§ What needs to be done: Copy out again, unchanged, the listing below from the line that has "proportionate excess over" through the line that has "uncertainty in the".

§ Supplied records:
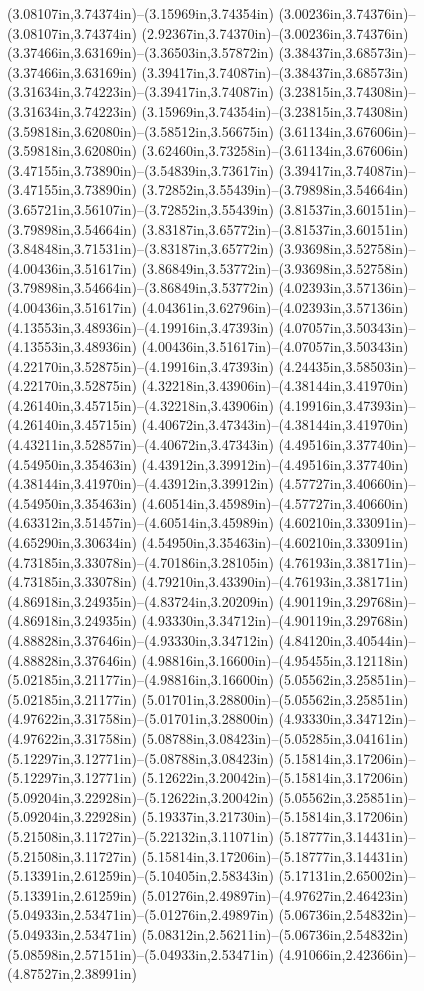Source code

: (3.08107in,3.74374in)--(3.15969in,3.74354in) (3.00236in,3.74376in)--(3.08107in,3.74374in) (2.92367in,3.74370in)--(3.00236in,3.74376in) (3.37466in,3.63169in)--(3.36503in,3.57872in) (3.38437in,3.68573in)--(3.37466in,3.63169in) (3.39417in,3.74087in)--(3.38437in,3.68573in) (3.31634in,3.74223in)--(3.39417in,3.74087in) (3.23815in,3.74308in)--(3.31634in,3.74223in) (3.15969in,3.74354in)--(3.23815in,3.74308in) (3.59818in,3.62080in)--(3.58512in,3.56675in) (3.61134in,3.67606in)--(3.59818in,3.62080in) (3.62460in,3.73258in)--(3.61134in,3.67606in) (3.47155in,3.73890in)--(3.54839in,3.73617in) (3.39417in,3.74087in)--(3.47155in,3.73890in) (3.72852in,3.55439in)--(3.79898in,3.54664in) (3.65721in,3.56107in)--(3.72852in,3.55439in) (3.81537in,3.60151in)--(3.79898in,3.54664in) (3.83187in,3.65772in)--(3.81537in,3.60151in) (3.84848in,3.71531in)--(3.83187in,3.65772in) (3.93698in,3.52758in)--(4.00436in,3.51617in) (3.86849in,3.53772in)--(3.93698in,3.52758in) (3.79898in,3.54664in)--(3.86849in,3.53772in) (4.02393in,3.57136in)--(4.00436in,3.51617in) (4.04361in,3.62796in)--(4.02393in,3.57136in) (4.13553in,3.48936in)--(4.19916in,3.47393in) (4.07057in,3.50343in)--(4.13553in,3.48936in) (4.00436in,3.51617in)--(4.07057in,3.50343in) (4.22170in,3.52875in)--(4.19916in,3.47393in) (4.24435in,3.58503in)--(4.22170in,3.52875in) (4.32218in,3.43906in)--(4.38144in,3.41970in) (4.26140in,3.45715in)--(4.32218in,3.43906in) (4.19916in,3.47393in)--(4.26140in,3.45715in) (4.40672in,3.47343in)--(4.38144in,3.41970in) (4.43211in,3.52857in)--(4.40672in,3.47343in) (4.49516in,3.37740in)--(4.54950in,3.35463in) (4.43912in,3.39912in)--(4.49516in,3.37740in) (4.38144in,3.41970in)--(4.43912in,3.39912in) (4.57727in,3.40660in)--(4.54950in,3.35463in) (4.60514in,3.45989in)--(4.57727in,3.40660in) (4.63312in,3.51457in)--(4.60514in,3.45989in) (4.60210in,3.33091in)--(4.65290in,3.30634in) (4.54950in,3.35463in)--(4.60210in,3.33091in) (4.73185in,3.33078in)--(4.70186in,3.28105in) (4.76193in,3.38171in)--(4.73185in,3.33078in) (4.79210in,3.43390in)--(4.76193in,3.38171in) (4.86918in,3.24935in)--(4.83724in,3.20209in) (4.90119in,3.29768in)--(4.86918in,3.24935in) (4.93330in,3.34712in)--(4.90119in,3.29768in) (4.88828in,3.37646in)--(4.93330in,3.34712in) (4.84120in,3.40544in)--(4.88828in,3.37646in) (4.98816in,3.16600in)--(4.95455in,3.12118in) (5.02185in,3.21177in)--(4.98816in,3.16600in) (5.05562in,3.25851in)--(5.02185in,3.21177in) (5.01701in,3.28800in)--(5.05562in,3.25851in) (4.97622in,3.31758in)--(5.01701in,3.28800in) (4.93330in,3.34712in)--(4.97622in,3.31758in) (5.08788in,3.08423in)--(5.05285in,3.04161in) (5.12297in,3.12771in)--(5.08788in,3.08423in) (5.15814in,3.17206in)--(5.12297in,3.12771in) (5.12622in,3.20042in)--(5.15814in,3.17206in) (5.09204in,3.22928in)--(5.12622in,3.20042in) (5.05562in,3.25851in)--(5.09204in,3.22928in) (5.19337in,3.21730in)--(5.15814in,3.17206in) (5.21508in,3.11727in)--(5.22132in,3.11071in) (5.18777in,3.14431in)--(5.21508in,3.11727in) (5.15814in,3.17206in)--(5.18777in,3.14431in) (5.13391in,2.61259in)--(5.10405in,2.58343in) (5.17131in,2.65002in)--(5.13391in,2.61259in) (5.01276in,2.49897in)--(4.97627in,2.46423in) (5.04933in,2.53471in)--(5.01276in,2.49897in) (5.06736in,2.54832in)--(5.04933in,2.53471in) (5.08312in,2.56211in)--(5.06736in,2.54832in) (5.08598in,2.57151in)--(5.04933in,2.53471in) (4.91066in,2.42366in)--(4.87527in,2.38991in) 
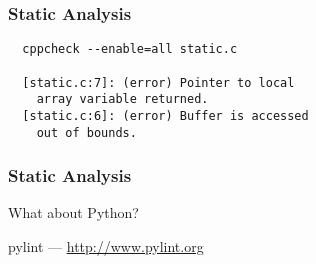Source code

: \begin{frame}[fragile]
  \frametitle{Static Analysis}
  \begin{example}
    \begin{verbatim}
  cppcheck --enable=all static.c

  [static.c:7]: (error) Pointer to local
    array variable returned.
  [static.c:6]: (error) Buffer is accessed
    out of bounds.
    \end{verbatim}
  \end{example}
\end{frame}

\begin{frame}
  \frametitle{Static Analysis}
  {\Large\color{Base09}What about Python?}

  \vspace{1cm}
  pylint    --- {\color{Base0D}\url{http://www.pylint.org}}
\end{frame}
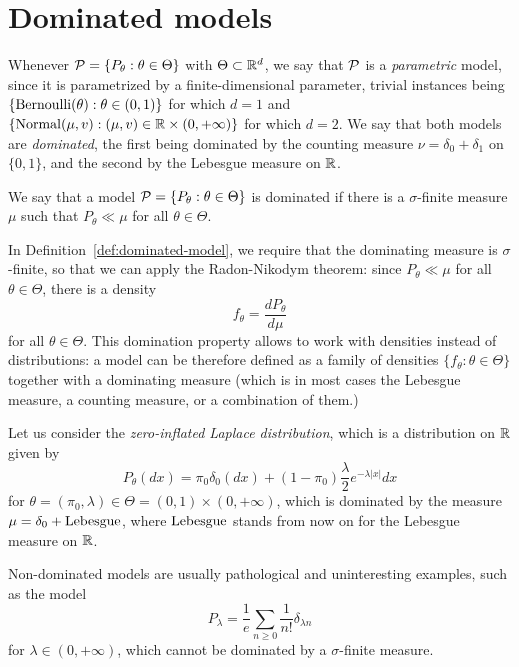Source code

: \section{Dominated models} 

Whenever $\operatorname{\mathcal P} = \{ P_\theta : \theta \in \Theta \}$ with $\Theta \subset \mathbb R^d$, we say that $\operatorname{\mathcal P}$ is a \emph{parametric} model, since it is parametrized by a finite-dimensional parameter, trivial instances being $\{ \operatorname{Bernoulli}(\theta) : \theta \in (0, 1) \}$ for which $d=1$ and $\{ \operatorname{Normal}(\mu, v) : (\mu, v) \in \mathbb R \times (0, +\infty) \}$ for which $d=2$.
We say that both models are \emph{dominated}, the first being dominated by the counting measure $\nu = \delta_0 + \delta_1$ on $\{ 0, 1\}$,%
%
and the second by the Lebesgue measure on $\mathbb R$.
\begin{definition}
	\label{def:dominated-model}
	We say that a model $\operatorname{\mathcal P} = \{ P_\theta : \theta \in \Theta \}$ is dominated if there is a $\sigma$-finite measure $\mu$ such that $P_\theta \ll \mu$ for all $\theta \in \Theta$.
\end{definition}
In Definition~\ref{def:dominated-model}, we require that the dominating measure is $\sigma$-finite, so that we can apply the Radon-Nikodym theorem: since $P_\theta \ll \mu$ for all $\theta \in \Theta$, there is a density 
\begin{equation*}
	f_\theta = \frac{dP_\theta}{d\mu}
\end{equation*}
for all $\theta \in \Theta$.
This domination property allows to work with densities instead of distributions: a model can be therefore defined as a family of densities $\{ f_\theta : \theta \in \Theta \}$ together with a dominating measure (which is in most cases the Lebesgue measure, a counting measure, or a combination of them.)
\begin{example}
	Let us consider the \emph{zero-inflated Laplace distribution}, which is a distribution on $\mathbb R$ given by
	\begin{equation*}
		P_\theta(dx) = \pi_0 \delta_0(dx) + (1 - \pi_0) \frac{\lambda}{2} e^{-\lambda |x|} dx
	\end{equation*}
	for $\theta = (\pi_0, \lambda) \in \Theta = (0, 1) \times (0, +\infty)$, which is dominated by the measure $\mu = \delta_0 + \operatorname{Lebesgue}$, where $\operatorname{Lebesgue}$ stands from now on for the Lebesgue measure on $\mathbb R$.
\end{example}
Non-dominated models are usually pathological and uninteresting examples, such as the model
\begin{equation*}
	P_\lambda = \frac 1e \sum_{n \geq 0} \frac{1}{n!} \delta_{\lambda n}
\end{equation*}
for $\lambda \in (0, +\infty)$, which cannot be dominated by a $\sigma$-finite measure.

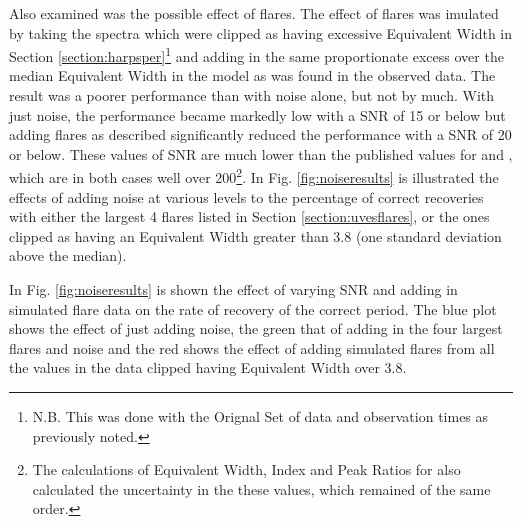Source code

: Also examined was the possible effect of flares. The effect of flares was imulated by taking the spectra
which were clipped as having excessive Equivalent Width in Section \ref{section:harpsper}\footnote{N.B. This was done
  with the Orignal Set of data and observation times as previously noted.} and adding in the same
proportionate excess over the median Equivalent Width in the model as was found in the observed data. The result was a
poorer performance than with noise alone, but not by much. With just noise, the performance became markedly low with a
SNR of 15 or below but adding flares as described significantly reduced the performance with a SNR of 20 or below. These
values of SNR are much lower than the published values for {\uves} and {\harps}, which are in both cases well over
200\footnote{The calculations of Equivalent Width, {\ha} Index and Peak Ratios for {\harps} also calculated the
  uncertainty in the these values, which remained of the same order.}. In Fig. \ref{fig:noiseresults} is illustrated the
effects of adding noise at various levels to the percentage of correct recoveries with either the largest 4 flares
listed in Section \ref{section:uvesflares}, or the ones clipped as having an Equivalent Width greater than 3.8 (one
standard deviation above the median).

In Fig. \ref{fig:noiseresults} is shown the effect of varying SNR and adding in simulated flare data on the rate of
recovery of the correct period. The blue plot shows the effect of just adding noise, the green that of adding in the
four largest flares and noise and the red shows the effect of adding simulated flares from all the values in the
{\harps} data clipped having Equivalent Width over 3.8.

§ Written answer:
proportionate excess over the median Equivalent Width in the model as was found in the observed data. The result was a
poorer performance than with noise alone, but not by much. With just noise, the performance became markedly low with a
SNR of 15 or below but adding flares as described significantly reduced the performance with a SNR of 20 or below. These
values of SNR are much lower than the published values for {\uves} and {\harps}, which are in both cases well over
200\footnote{The calculations of Equivalent Width, {\ha} Index and Peak Ratios for {\harps} also calculated the
  uncertainty in the these values, which remained of the same order.}. In Fig. \ref{fig:noiseresults} is illustrated the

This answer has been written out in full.